OSLO, Norway, Sept. 1 (UPI) -- With an emerging focus on northern reserves, a Norwegian energy regulator said it gave a petroleum company approval to start drilling in the Barents Sea.
The Petroleum Safety Authority of Norway said it gave its consent to Lundin to start drilling in a prospect about 135 miles northwest of Hammerfest in the Barents Sea.
"Drilling is scheduled to begin in early September and will last 59 days, with an addition for a potential well test," the safety authority said in a statement.
Lundin said the Filicudi prospect holds an estimated 258 million barrels of gross oil equivalent.
The PSA consent for Lundin is the authority's second in a month. In early August, Statoil was given approval to drill into the Snohvit natural gas field in the Barents Sea, a field with an estimated 525 billion cubic feet of recoverable natural gas and more than 130 million barrels of recoverable oil reserves.
Oslo estimates there are roughly 18 billion barrels of oil equivalent yet to be discovered in Norwegian waters. Half of that is in the Barents Sea and, this week, Statoil said it was extending its reach into the Barents Sea with plans to drill as many as seven new wells next year.

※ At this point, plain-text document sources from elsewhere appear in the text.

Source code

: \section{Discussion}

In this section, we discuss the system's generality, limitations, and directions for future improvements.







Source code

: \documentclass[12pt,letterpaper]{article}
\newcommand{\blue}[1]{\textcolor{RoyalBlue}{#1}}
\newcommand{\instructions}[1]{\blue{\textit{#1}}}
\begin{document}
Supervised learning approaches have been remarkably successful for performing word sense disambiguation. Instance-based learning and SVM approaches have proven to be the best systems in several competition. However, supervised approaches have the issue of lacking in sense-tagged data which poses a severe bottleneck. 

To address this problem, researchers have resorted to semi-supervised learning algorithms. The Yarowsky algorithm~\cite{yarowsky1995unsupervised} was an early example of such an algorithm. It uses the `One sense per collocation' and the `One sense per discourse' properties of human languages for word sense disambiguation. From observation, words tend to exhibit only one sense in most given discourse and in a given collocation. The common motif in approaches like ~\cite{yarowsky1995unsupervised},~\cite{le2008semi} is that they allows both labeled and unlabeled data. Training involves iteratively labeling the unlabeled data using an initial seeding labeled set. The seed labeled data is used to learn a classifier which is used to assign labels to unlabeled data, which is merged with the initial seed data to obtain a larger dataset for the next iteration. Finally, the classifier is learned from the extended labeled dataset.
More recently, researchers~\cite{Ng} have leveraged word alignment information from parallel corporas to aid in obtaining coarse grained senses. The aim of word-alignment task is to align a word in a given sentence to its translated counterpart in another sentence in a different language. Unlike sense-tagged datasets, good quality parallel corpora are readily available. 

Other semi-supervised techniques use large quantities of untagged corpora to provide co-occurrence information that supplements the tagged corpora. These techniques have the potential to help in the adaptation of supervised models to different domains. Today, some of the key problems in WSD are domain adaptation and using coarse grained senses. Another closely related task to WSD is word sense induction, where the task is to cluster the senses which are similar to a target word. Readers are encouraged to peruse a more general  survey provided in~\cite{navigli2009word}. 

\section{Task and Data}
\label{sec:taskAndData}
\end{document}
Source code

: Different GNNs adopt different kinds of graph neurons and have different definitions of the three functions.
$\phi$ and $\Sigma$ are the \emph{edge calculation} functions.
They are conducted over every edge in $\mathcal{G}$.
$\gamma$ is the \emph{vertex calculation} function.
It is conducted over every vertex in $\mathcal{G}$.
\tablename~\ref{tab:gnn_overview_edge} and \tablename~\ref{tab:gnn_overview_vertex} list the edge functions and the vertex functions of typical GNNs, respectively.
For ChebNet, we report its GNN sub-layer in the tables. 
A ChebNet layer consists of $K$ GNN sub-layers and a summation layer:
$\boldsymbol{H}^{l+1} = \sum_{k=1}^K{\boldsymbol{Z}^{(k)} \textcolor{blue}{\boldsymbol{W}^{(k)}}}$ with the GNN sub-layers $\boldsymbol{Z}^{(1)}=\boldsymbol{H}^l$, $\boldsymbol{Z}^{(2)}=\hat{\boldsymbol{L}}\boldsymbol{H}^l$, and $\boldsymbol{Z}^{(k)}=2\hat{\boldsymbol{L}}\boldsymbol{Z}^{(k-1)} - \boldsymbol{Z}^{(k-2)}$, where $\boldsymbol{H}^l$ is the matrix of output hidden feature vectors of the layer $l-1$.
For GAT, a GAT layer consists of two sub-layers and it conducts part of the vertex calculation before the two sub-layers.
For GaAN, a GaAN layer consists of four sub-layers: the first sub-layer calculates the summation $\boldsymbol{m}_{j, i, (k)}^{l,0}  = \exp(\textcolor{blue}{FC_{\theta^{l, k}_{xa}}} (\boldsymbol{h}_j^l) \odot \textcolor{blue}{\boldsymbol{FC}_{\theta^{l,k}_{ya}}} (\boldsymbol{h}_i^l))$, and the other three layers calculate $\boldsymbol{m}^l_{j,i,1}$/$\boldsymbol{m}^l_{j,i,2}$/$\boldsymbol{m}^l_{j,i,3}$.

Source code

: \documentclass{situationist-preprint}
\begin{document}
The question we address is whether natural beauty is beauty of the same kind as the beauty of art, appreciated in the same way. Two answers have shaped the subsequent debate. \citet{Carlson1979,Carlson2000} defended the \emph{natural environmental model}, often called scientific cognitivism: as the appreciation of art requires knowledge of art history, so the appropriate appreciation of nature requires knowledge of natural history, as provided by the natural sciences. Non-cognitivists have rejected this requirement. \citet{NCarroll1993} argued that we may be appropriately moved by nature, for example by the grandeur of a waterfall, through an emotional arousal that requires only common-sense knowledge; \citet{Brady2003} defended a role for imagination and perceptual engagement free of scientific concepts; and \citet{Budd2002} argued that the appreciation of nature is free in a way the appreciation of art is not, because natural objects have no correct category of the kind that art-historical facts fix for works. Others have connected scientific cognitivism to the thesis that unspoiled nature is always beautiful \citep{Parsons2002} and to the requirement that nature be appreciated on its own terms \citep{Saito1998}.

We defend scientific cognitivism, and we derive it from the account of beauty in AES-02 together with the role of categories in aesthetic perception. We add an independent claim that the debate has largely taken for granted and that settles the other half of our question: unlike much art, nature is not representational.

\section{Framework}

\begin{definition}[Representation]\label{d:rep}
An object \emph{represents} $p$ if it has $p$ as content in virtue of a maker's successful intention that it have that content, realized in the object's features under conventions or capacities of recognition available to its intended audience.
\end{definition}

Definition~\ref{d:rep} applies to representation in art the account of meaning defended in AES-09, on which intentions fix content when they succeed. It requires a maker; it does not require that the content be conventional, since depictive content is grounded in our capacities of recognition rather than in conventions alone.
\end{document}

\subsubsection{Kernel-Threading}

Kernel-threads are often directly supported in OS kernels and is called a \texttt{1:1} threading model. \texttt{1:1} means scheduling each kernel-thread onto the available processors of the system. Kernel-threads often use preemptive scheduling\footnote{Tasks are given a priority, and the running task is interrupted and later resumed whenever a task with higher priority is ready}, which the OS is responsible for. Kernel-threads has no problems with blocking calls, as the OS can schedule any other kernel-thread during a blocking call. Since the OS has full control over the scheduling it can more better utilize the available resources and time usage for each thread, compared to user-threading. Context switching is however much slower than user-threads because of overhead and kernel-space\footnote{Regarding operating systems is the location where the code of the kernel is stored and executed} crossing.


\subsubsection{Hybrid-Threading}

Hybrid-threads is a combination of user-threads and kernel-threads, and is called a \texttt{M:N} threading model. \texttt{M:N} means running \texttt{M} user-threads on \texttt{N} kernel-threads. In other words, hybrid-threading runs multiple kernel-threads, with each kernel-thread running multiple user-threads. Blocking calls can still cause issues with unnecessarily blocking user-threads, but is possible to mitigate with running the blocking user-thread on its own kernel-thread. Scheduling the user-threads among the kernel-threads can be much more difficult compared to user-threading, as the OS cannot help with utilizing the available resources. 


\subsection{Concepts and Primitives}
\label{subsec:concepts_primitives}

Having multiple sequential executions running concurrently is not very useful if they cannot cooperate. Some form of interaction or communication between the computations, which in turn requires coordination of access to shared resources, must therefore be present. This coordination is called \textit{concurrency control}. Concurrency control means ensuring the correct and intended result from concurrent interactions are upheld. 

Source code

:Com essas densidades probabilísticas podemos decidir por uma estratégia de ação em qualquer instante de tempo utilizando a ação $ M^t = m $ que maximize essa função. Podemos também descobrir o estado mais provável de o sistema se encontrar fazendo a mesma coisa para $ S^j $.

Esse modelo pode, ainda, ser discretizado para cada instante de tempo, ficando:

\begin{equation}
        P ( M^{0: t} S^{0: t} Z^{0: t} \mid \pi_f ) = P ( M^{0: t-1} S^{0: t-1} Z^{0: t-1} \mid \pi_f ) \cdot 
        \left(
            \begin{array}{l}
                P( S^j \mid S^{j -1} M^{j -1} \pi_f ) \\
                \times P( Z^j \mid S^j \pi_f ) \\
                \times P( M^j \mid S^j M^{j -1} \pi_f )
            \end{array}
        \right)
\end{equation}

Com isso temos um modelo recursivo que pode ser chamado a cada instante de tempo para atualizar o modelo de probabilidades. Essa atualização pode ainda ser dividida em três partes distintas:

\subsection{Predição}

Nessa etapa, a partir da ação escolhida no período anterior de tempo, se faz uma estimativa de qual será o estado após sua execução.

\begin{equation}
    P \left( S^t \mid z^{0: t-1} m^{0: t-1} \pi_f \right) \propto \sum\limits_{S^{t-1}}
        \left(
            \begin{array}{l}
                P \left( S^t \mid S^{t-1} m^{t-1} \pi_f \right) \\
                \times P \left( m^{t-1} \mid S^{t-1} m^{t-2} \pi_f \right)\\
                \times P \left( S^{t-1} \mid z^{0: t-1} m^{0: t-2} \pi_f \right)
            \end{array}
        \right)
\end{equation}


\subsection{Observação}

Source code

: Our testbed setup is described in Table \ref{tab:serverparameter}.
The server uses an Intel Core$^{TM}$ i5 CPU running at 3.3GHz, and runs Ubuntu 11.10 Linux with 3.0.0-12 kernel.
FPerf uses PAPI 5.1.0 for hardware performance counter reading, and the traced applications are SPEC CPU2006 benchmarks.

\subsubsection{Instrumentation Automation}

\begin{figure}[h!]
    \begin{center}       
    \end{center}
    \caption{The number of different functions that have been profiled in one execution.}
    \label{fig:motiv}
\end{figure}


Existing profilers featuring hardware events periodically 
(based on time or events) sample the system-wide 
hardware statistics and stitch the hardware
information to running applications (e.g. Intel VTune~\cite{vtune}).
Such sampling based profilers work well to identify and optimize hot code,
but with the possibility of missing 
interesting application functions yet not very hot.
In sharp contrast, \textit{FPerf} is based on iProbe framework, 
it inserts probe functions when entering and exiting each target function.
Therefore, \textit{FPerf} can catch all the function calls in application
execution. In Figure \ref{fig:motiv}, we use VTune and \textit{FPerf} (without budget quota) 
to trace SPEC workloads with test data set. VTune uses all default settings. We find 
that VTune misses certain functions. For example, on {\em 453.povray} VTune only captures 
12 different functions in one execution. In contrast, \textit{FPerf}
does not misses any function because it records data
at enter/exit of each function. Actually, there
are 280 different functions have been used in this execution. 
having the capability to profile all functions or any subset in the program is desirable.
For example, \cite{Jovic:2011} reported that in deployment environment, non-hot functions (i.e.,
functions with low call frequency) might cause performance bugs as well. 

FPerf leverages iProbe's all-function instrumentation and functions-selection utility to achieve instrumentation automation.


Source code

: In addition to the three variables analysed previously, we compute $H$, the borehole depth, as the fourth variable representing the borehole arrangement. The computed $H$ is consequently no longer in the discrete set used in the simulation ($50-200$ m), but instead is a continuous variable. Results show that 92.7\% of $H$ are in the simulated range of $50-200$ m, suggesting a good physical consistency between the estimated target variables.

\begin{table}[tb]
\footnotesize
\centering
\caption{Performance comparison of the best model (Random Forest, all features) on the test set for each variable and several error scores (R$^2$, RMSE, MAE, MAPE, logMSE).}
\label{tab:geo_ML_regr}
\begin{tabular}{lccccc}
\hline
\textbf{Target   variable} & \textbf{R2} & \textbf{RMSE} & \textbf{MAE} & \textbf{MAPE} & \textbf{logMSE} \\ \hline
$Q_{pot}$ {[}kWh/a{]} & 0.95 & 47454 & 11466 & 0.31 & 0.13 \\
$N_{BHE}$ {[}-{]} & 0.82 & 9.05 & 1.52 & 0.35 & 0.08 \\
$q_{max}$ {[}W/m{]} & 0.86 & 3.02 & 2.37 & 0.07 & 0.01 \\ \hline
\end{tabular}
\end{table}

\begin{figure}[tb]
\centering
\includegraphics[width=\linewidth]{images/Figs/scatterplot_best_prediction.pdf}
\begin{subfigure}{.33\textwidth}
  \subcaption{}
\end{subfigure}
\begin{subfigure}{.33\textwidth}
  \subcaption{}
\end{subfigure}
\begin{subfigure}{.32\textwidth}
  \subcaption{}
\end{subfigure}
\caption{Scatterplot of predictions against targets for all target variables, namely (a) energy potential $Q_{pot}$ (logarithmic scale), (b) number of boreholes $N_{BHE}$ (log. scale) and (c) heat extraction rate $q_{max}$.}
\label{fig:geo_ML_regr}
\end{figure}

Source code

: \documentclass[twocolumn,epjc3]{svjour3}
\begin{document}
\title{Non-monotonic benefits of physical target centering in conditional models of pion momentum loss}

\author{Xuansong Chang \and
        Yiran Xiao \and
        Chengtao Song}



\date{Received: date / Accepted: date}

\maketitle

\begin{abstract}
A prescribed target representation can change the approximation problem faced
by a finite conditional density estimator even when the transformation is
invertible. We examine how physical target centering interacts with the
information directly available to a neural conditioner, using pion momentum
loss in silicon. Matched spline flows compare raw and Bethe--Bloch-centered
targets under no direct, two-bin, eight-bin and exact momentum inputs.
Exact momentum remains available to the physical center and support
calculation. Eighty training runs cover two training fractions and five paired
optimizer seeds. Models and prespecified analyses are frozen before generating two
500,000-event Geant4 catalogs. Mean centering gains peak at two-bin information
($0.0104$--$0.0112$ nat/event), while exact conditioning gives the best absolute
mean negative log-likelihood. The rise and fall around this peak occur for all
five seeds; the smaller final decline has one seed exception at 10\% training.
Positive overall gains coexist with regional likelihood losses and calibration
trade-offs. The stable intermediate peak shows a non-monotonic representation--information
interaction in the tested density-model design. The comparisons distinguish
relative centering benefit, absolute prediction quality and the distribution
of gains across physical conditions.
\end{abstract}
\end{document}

Statoil said no new discoveries were made in the region during previous campaigns, though field studies added to the estimated reserve potential from basins already in its portfolio.
In June, Austrian energy company OMV said it set a drilling record with a horizontal appraisal well at an oil field in the northernmost waters of Norway in the Barents Sea. Horizontal drilling could be more costly, though production rates are at times seven times greater than vertical wells.